There's still a small chance that doctors may not find the damage to the medial meniscus in Rose's right knee to be too bad. Once they start the procedure, they could also decide to take the meniscus out altogether, thus allowing the former MVP to be back on the floor in a matter of weeks. What seems much more likely, according to one source with knowledge of the situation, is that Rose and the Bulls will decide to re-attach the meniscus which would put him out for several months -- and potentially the season. The thinking, according to the source, being that with Rose's age just 25, and with the Bulls having so much money still wrapped up in his future, it is better to be cautious rather than to put him at risk for more knee problems down the line.
The problem for the Bulls is that Rose's latest health issue is a jarring reminder that things may never be the same again. If Rose and the Bulls decide to take the longer-term approach it would mark the third straight season Rose has missed a significant amount of time. Many fans have forgotten that in the lockout shortened 2011-12 season, Rose missed almost half of his team's games because of various injuries before blowing out the ACL in his left knee in the first game of the 2012 playoffs.

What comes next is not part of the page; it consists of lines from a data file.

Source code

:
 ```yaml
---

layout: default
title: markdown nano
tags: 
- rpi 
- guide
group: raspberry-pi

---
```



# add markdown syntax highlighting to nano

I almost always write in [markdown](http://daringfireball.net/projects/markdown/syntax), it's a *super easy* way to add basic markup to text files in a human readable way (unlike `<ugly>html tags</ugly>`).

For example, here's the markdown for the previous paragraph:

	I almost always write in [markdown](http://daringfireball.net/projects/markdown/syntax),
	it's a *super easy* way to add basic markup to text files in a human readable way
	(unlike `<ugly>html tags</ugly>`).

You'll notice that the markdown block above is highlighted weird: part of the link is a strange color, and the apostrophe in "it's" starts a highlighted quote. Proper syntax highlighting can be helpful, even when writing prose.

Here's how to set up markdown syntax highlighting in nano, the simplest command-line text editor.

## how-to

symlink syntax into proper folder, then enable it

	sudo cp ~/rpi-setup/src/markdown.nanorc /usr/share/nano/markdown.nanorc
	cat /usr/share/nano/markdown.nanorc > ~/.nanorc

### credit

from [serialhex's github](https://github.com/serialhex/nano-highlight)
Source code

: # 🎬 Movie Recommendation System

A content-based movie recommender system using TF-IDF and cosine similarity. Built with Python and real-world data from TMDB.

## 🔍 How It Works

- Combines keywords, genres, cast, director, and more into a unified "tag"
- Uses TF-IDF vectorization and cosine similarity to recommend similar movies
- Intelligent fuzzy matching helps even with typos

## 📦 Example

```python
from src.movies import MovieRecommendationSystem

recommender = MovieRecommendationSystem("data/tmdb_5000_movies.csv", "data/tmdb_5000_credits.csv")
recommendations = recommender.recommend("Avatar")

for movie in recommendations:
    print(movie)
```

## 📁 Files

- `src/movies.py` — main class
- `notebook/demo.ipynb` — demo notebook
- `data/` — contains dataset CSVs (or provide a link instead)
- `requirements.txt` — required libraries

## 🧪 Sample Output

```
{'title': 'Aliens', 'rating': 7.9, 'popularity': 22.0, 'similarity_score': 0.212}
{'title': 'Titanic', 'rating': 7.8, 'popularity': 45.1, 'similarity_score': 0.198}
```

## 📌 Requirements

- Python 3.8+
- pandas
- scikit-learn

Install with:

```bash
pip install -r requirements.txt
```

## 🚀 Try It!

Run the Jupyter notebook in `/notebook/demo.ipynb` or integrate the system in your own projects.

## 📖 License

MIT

The fact that Rose has now hurt his other knee is a gut punch to the entire organization, but it also brings up a , hard truth and a tag that will be hard for Rose to shake.
He is injury prone.
Rose may well come back from this latest knee surgery and be the player that he had been again. It wouldn't be unprecedented given the wonders of modern medicine and Rose's work ethic. But a return to that kind of prominence is hard for even the most ardent of Bulls fans to believe in at the moment. Rose has had two major injuries on plays when he wasn't even touched. It will be hard for the Bulls to believe that he will still be able to be the superstar piece on a championship contender because of all the injury concerns.

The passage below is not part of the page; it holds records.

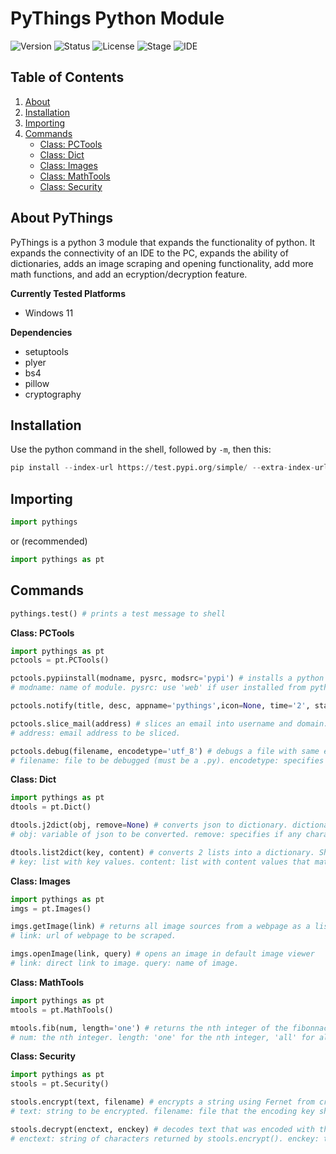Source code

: # PyThings Python Module

![Version](https://img.shields.io/badge/Version-0.4.4-green?style=for-the-badge)
![Status](https://img.shields.io/badge/Status-In%20Dev-green?style=for-the-badge)
![License](https://img.shields.io/badge/License-MIT-blue?style=for-the-badge)
![Stage](https://img.shields.io/badge/Stage-Beta%20Testing-orange?style=for-the-badge)
![IDE](https://img.shields.io/badge/Made%20With-Python%20IDLE-%33776AB?style=for-the-badge&logo=python&logoColor=%33776AB)

## Table of Contents
1. [About](#about)
2. [Installation](#installation)
3. [Importing](#importing)
4. [Commands](#commands)
   - [Class: PCTools](#pctools)
   - [Class: Dict](#dict)
   - [Class: Images](#imgs)
   - [Class: MathTools](#mtools)
   - [Class: Security](#secure)
<a name='about'></a> 
## About PyThings
PyThings is a python 3 module that expands the functionality of python. It expands the connectivity of an IDE to the PC, expands the ability of dictionaries, adds an image scraping and opening functionality, add more math functions, and add an ecryption/decryption feature.

**Currently Tested Platforms**
- Windows 11

**Dependencies**
- setuptools
- plyer
- bs4
- pillow
- cryptography

<a name='installation'></a>
## Installation
Use the python command in the shell, followed by `-m`, then this:
```python console
pip install --index-url https://test.pypi.org/simple/ --extra-index-url https://pypi.org/simple/ pythings==0.4.4
```

<a name='importing'></a>
## Importing
```python
import pythings
```
or (recommended)
```python
import pythings as pt
```
<a name='commands'></a>
## Commands
```python
pythings.test() # prints a test message to shell
```
<a name='pctools'></a>
**Class: PCTools**
```python
import pythings as pt
pctools = pt.PCTools()

pctools.pypiinstall(modname, pysrc, modsrc='pypi') # installs a python module on the users end, without importing.
# modname: name of module. pysrc: use 'web' if user installed from python.org, or 'app' if user downloaded from store. modsrc: 'pypi' for download from pypi, and 'testpypi' for download from testpypi.

pctools.notify(title, desc, appname='pythings',icon=None, time='2', status=None, toast=False) # popup desc notification. see https://www.geeksforgeeks.org/python-desktop-notifier-using-plyer-module/ for documentation.

pctools.slice_mail(address) # slices an email into username and domain. Outputs a dict formatted like {'username":'pythings', 'domain':'example.com'}.
# address: email address to be sliced.

pctools.debug(filename, encodetype='utf_8') # debugs a file with same errors as the regular shell. Basically for debugging a file on the users device.
# filename: file to be debugged (must be a .py). encodetype: specifies encoding of the file (defaults to UTF 8)
```
<a name='dict'></a>
**Class: Dict**
```python
import pythings as pt
dtools = pt.Dict()

dtools.j2dict(obj, remove=None) # converts json to dictionary. dictionary is named the same as variable json is stored in.
# obj: variable of json to be converted. remove: specifies if any characters should be replaced in dict.

dtools.list2dict(key, content) # converts 2 lists into a dictionary. Shortens code.
# key: list with key values. content: list with content values that match key values.
```
<a name='imgs'></a>
**Class: Images**
```python
import pythings as pt
imgs = pt.Images()

imgs.getImage(link) # returns all image sources from a webpage as a list
# link: url of webpage to be scraped.

imgs.openImage(link, query) # opens an image in default image viewer
# link: direct link to image. query: name of image.
```
<a name='mtools'></a>
**Class: MathTools**
```python
import pythings as pt
mtools = pt.MathTools()

mtools.fib(num, length='one') # returns the nth integer of the fibonnaci sequence.
# num: the nth integer. length: 'one' for the nth integer, 'all' for all fibonnaci numbers up to the nth value.
```
<a name='secure'></a>
**Class: Security**
```python
import pythings as pt
stools = pt.Security()

stools.encrypt(text, filename) # encrypts a string using Fernet from cryptography.fernet. Returns encoded string and saves key to file.
# text: string to be encrypted. filename: file that the encoding key should be saved to (must be a .txt).

stools.decrypt(enctext, enckey) # decodes text that was encoded with the above method. Returns decoded string.
# enctext: string of characters returned by stools.encrypt(). enckey: the key saved to filename by stools.encrypt.
```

This part of the equation brings up another interesting quandary for Bulls GM Gar Forman. With the reality setting in that Rose could be out for months, will Forman and the front office be forced to make decisions that they wouldn't have otherwise?
The Bulls were built to win a title this season. They were not built to withstand his absence as they were a season ago. Having popular reserves like Nate Robinson and Marco Belinelli would have the Bulls moving forward, but neither player was going to be a big enough difference-maker to push the Bulls to a title. The Bulls were built around Rose being the player that he always was. Now that it appears he will be out again it may force Forman to move veteran forward Luol Deng. The All-Star won't have much trade value given that he is in the final year of his contract. But Forman would be wise to move Deng for whatever he can if there is a real chance Rose could miss the rest of the year.
Why hang onto Deng if the Bulls don't have a chance to win a title? And make no mistake, the Bulls have no chance to win a title without Rose.
In the meantime, the Bulls are left to hope against hope one more time that Rose's injury won't be as bad as it appears to be. They'll know for sure in the next couple days once doctors get a closer look at Rose's knee. For now, they are left to wait and wonder about what might have been, like Noah was doing late Saturday night.